◆ **Try it**
Find the string "each" in the data, then copy every line where it is found.

◆ **Given records**
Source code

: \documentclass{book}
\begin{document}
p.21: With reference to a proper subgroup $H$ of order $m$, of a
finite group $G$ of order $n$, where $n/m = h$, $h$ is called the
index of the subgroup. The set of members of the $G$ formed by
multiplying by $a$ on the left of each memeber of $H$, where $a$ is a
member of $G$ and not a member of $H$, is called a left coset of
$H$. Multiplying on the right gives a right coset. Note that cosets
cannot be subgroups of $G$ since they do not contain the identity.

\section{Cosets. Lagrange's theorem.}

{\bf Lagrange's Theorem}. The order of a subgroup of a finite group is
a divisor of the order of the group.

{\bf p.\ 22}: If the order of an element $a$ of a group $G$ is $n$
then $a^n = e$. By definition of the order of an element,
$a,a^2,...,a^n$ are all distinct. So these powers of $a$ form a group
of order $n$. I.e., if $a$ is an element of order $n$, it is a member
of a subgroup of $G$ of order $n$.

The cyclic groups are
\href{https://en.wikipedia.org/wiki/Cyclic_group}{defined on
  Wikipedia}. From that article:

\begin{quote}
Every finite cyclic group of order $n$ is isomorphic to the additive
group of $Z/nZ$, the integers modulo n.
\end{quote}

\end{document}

* * *

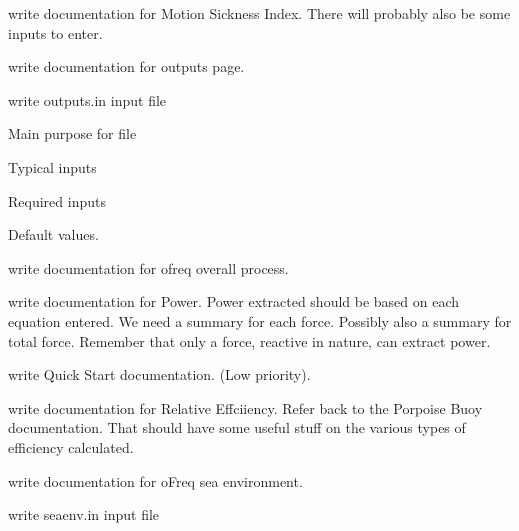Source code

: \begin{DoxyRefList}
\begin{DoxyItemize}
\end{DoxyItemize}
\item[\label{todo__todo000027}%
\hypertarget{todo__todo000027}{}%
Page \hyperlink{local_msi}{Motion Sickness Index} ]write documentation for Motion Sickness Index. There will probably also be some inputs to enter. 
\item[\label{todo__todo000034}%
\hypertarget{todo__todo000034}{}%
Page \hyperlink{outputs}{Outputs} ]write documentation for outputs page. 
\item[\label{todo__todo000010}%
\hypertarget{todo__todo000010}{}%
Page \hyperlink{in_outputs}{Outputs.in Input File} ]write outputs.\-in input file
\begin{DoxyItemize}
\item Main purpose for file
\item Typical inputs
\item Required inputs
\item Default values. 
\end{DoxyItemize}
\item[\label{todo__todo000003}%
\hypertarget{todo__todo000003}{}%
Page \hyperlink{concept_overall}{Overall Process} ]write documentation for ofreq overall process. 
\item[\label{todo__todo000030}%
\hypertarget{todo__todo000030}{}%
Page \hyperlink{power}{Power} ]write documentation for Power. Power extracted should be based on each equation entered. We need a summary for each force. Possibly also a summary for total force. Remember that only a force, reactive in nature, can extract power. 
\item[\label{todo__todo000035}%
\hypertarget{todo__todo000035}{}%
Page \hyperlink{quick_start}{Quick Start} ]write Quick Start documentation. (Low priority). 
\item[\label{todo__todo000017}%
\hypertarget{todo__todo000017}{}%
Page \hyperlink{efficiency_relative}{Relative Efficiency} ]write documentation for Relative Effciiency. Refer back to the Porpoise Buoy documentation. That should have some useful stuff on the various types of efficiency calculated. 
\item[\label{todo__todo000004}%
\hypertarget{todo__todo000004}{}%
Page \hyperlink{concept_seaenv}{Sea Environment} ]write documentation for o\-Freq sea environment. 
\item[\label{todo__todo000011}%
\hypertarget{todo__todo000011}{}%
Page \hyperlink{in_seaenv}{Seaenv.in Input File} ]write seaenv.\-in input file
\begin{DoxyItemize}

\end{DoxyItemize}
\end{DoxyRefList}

...

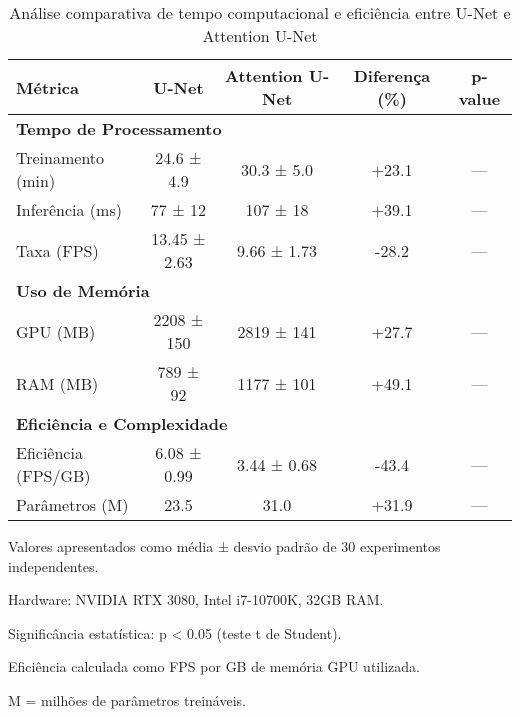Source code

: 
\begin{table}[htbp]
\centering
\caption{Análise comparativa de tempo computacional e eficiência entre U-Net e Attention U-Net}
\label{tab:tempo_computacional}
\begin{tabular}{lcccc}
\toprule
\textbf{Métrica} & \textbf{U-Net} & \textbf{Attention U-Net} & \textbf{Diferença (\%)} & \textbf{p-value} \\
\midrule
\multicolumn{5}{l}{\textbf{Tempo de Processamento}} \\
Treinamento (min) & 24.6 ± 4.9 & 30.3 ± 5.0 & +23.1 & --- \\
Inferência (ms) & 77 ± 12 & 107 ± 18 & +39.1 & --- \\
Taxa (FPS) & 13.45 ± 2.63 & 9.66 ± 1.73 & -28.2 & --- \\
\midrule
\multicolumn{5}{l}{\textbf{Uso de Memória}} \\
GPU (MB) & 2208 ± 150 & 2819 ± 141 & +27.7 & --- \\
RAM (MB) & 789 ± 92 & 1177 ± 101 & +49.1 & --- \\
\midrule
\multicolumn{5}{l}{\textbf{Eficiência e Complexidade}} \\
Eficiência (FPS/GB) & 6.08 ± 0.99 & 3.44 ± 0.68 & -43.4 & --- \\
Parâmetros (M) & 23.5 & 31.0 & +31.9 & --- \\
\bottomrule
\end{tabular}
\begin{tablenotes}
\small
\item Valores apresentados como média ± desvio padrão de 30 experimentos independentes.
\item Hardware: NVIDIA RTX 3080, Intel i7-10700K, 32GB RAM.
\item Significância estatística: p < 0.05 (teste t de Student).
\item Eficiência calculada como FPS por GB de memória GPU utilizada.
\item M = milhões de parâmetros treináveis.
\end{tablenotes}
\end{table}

◆ **Solution to this task**
multiplying by $a$ on the left of each memeber of $H$, where $a$ is a
Page \hyperlink{power}{Power} ]write documentation for Power. Power extracted should be based on each equation entered. We need a summary for each force. Possibly also a summary for total force. Remember that only a force, reactive in nature, can extract power. 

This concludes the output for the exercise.